Nigerian and Angola economies suffer as oil prices fall


By HUMPHREY NKONDE

Nigeria and Angola, Africa’s oil producers, are facing economic difficulties mainly due to depressed prices of the liquid commodity on the international market.

Crude oil prices hovered between US $ 50 and US $ 55 a barrel between January and September this year.

Experts predict shrinking of the growth of the Nigerian economy to 0.4 percent while economic prospects for 2017 have been projected at 2.5 percent.

Spain’s FocusEconomics has indicated in its November 2016 economic outlook that Nigeria has slid into economic recession.

“Nigeria’s economy is in recession,” says the report. “The contraction of Gross Domestic Product (GDP) intensified in the second quarter, dragged by depressed oil prices, falling oil production, a lack of foreign currency, and fuel and power shortages.”

Economic slowdown in the second quarter of 2016 in Nigeria, being one of the major economies in Africa, has also negatively affected economic growth of the entire continent.

“Deceleration in the second quarter [of sub-Saharan Africa] was broadly due to Nigeria’s poor economic performance…” states the report.

It says Nigeria’s economy is set to contract for the first time in over two decades this year.

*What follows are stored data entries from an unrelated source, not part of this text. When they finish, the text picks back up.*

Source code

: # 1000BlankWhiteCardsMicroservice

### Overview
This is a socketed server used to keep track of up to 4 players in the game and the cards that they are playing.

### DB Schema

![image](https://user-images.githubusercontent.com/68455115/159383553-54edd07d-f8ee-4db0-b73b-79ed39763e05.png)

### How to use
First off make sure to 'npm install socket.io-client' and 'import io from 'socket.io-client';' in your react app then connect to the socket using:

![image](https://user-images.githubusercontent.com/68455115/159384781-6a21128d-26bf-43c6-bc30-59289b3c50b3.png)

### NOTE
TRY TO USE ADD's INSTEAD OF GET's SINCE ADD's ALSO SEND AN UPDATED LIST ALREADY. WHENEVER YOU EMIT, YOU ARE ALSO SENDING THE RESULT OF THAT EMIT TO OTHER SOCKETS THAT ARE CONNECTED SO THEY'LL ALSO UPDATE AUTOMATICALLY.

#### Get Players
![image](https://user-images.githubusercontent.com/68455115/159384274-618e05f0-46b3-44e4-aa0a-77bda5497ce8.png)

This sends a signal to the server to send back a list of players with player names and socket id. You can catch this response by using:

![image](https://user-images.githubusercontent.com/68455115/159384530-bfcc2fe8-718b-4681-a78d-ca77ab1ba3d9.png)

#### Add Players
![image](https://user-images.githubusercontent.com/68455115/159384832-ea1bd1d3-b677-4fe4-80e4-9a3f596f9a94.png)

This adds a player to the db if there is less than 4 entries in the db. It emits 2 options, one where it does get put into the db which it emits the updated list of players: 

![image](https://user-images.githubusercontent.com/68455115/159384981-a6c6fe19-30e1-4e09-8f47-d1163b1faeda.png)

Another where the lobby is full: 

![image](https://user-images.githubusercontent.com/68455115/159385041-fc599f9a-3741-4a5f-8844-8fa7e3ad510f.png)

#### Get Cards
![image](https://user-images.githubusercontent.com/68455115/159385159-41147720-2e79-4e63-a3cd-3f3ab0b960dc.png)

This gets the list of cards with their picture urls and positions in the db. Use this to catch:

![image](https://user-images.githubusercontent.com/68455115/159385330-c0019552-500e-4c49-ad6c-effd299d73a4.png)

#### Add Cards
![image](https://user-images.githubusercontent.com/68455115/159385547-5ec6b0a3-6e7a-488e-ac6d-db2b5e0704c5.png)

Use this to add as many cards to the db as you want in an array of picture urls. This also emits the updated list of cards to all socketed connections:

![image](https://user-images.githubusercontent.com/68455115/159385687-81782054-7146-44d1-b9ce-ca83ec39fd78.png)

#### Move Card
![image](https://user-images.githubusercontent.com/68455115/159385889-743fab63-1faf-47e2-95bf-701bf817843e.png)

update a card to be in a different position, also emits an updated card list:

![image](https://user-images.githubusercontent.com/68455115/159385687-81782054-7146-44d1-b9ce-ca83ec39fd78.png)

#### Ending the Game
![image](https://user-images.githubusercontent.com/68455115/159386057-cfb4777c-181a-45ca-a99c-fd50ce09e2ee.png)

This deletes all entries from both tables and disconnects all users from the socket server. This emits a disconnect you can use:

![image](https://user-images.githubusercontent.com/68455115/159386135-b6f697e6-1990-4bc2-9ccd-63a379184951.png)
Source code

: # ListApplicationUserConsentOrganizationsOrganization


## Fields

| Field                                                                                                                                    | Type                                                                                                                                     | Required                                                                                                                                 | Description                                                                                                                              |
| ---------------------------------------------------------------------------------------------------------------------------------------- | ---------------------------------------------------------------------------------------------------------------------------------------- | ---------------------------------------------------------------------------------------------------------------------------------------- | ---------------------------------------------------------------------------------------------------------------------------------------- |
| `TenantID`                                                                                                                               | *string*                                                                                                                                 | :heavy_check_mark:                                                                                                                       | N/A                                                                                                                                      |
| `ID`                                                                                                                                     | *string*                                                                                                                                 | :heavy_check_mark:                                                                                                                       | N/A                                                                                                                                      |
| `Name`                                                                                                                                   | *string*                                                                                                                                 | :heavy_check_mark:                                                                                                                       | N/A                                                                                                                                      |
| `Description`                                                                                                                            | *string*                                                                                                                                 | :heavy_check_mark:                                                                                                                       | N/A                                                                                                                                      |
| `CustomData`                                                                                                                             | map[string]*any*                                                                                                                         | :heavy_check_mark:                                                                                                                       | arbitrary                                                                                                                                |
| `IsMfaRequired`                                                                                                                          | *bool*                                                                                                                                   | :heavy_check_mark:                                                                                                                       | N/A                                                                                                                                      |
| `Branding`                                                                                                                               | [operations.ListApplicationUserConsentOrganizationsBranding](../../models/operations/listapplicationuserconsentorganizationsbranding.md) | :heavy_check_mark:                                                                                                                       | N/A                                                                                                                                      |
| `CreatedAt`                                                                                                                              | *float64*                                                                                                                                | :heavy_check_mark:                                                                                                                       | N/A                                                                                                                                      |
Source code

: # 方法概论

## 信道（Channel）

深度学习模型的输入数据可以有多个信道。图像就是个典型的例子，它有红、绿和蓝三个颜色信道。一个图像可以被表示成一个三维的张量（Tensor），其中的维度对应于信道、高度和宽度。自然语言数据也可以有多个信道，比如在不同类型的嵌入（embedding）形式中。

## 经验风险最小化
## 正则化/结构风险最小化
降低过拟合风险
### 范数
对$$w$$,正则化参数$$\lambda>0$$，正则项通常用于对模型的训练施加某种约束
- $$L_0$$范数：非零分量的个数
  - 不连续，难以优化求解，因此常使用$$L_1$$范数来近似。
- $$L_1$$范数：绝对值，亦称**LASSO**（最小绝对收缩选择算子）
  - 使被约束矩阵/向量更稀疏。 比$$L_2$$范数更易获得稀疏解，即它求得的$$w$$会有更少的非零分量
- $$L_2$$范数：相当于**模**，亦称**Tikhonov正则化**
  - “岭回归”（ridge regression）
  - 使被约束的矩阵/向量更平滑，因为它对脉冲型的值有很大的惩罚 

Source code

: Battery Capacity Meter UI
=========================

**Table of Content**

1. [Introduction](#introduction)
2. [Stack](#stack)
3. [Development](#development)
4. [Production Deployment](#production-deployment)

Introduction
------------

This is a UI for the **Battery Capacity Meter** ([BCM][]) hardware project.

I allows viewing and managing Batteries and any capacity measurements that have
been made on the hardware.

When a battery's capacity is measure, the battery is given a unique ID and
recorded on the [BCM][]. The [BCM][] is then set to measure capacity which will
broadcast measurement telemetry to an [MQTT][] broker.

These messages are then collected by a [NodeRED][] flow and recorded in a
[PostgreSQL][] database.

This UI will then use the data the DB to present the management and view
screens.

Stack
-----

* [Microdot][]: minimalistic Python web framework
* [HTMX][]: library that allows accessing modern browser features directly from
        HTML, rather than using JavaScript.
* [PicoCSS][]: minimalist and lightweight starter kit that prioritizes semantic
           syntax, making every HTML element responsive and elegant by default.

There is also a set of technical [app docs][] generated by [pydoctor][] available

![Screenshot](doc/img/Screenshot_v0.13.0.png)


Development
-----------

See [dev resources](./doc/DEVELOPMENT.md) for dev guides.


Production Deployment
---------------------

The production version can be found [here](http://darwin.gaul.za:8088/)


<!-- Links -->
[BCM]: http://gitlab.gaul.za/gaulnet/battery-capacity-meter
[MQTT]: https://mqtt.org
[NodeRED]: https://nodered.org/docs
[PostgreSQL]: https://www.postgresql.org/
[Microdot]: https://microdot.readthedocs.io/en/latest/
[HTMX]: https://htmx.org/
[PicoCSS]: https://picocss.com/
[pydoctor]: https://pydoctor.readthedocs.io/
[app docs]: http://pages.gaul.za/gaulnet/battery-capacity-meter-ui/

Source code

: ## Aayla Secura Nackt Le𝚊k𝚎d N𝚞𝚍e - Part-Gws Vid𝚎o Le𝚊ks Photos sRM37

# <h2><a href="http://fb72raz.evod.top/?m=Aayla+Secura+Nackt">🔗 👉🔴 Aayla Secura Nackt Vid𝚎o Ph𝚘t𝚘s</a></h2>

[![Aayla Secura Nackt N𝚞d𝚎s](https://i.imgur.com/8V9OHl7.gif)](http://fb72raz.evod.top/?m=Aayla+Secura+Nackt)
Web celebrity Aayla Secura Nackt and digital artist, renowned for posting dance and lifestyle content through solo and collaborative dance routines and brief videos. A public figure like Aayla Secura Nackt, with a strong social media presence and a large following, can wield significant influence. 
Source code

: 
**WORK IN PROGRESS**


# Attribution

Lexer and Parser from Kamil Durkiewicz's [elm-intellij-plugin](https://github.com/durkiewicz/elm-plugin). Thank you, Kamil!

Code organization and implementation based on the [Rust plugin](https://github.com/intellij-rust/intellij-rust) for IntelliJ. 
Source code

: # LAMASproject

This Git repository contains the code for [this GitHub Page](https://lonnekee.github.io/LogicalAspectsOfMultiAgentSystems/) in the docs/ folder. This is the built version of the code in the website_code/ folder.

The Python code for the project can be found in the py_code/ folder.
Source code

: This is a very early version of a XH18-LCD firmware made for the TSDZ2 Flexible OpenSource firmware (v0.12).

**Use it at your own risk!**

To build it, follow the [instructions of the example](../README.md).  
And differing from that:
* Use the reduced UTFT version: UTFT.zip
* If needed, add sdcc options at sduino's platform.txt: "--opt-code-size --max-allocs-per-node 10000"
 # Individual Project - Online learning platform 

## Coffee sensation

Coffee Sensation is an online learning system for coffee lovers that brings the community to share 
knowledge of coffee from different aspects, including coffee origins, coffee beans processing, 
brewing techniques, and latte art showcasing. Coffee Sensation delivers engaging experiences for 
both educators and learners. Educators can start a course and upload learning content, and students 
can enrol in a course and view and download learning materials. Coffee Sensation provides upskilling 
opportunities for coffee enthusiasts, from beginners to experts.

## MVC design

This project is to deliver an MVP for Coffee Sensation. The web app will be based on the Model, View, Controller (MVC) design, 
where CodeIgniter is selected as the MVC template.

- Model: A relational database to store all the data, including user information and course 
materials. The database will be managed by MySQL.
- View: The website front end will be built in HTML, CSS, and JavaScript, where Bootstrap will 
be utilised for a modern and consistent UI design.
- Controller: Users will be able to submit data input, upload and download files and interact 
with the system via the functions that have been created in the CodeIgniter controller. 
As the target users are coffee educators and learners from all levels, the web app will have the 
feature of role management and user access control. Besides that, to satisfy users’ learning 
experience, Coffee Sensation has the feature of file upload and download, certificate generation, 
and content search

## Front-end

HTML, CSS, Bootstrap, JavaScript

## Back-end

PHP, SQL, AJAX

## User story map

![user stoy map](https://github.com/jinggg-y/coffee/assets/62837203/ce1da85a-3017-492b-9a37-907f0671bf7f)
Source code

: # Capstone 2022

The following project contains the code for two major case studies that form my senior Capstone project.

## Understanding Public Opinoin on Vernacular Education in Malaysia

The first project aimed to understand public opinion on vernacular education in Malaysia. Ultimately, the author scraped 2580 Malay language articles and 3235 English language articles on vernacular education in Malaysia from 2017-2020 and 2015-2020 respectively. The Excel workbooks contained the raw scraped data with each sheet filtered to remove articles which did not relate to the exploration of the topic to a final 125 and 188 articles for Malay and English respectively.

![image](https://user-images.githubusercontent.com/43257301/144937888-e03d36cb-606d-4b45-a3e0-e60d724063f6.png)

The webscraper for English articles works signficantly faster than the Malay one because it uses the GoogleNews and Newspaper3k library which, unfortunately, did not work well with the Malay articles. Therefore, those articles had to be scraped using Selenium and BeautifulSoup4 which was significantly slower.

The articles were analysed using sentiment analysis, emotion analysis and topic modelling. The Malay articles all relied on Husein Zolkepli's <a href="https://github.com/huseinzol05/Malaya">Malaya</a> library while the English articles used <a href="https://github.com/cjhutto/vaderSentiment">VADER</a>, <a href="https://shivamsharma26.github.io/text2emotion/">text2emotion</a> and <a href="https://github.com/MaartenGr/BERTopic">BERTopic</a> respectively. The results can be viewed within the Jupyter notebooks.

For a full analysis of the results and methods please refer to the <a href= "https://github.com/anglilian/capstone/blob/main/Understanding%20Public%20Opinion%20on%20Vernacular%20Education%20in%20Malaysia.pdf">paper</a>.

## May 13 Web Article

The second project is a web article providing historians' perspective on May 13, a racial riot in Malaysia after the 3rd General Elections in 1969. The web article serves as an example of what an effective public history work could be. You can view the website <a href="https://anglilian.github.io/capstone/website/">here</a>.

FocusEconomics’s panelists revised down the country’s growth prospects for 2016 for an eleventh consecutive month, this time by 0.5 percentage points.

Inflation edged up from 17.6 percent in August to 17.9 percent in September, marking the highest recording since October 2005.

This shows that the weakening Naira [Nigeria’s legal currency] has been heightening inflationary pressures in recent months.

In September, Nigeria’s central bank left the monetary policy rate at a record high of 14 percent in order to ease elevated inflationary pressures in a context of economic weakness.

The FocusEconomics panel expects inflation to average 15.9 percent in 2016, which is up 0.5 percentage points from last month’s projection.

Nigeria’s economic woos would be eased by the US $ 1 billion loan from the African Development Bank, likely to be approved in this month.

President Muhammadu Buhari, according to FocusEconomics, plans a record budget of US $ 22.6 billion for 2017.

However, this needs to be approved by lawmakers and is based on an oil price of US $ 42.5 per barrel.

In the case of Angola, the central bank raised the basic interest rate three times from the beginning of this year in order to curb the country’s spiraling inflation.

 “At its September 28 monetary policy meeting, the National Bank of Angola decided to keep the basic interest rate on hold at a record high of 16 percent,” says the FocusEconomics report.

The report says that Angola’s inflation has been “soaring due to the successive reduction in fuel subsidies and weakness of the Angolan Kwanza against the United States dollar…”

This has dramatically spiraled import-cost inflation for the oil producing country.

Angola’s central bank has indicated that monthly variation in consumer prices eased from 4.04 percent in July to 3.31 percent in August.

The report has predicted that Angola’s GDP will narrow to 1.2 percent in 2016.

Contraction of Angola’s economy comes at the back of depressed prices of oil, the country’s major export and foreign exchange earner.

 “As oil revenues constitute approximately 95 percent of exports and 66 percent of fiscal revenues, the country’s growth prospects will remain grim as long as oil prices stay subdued,” says the report.

Angola’s inflation rose from 39.4 percent in September from 38.2 percent in August.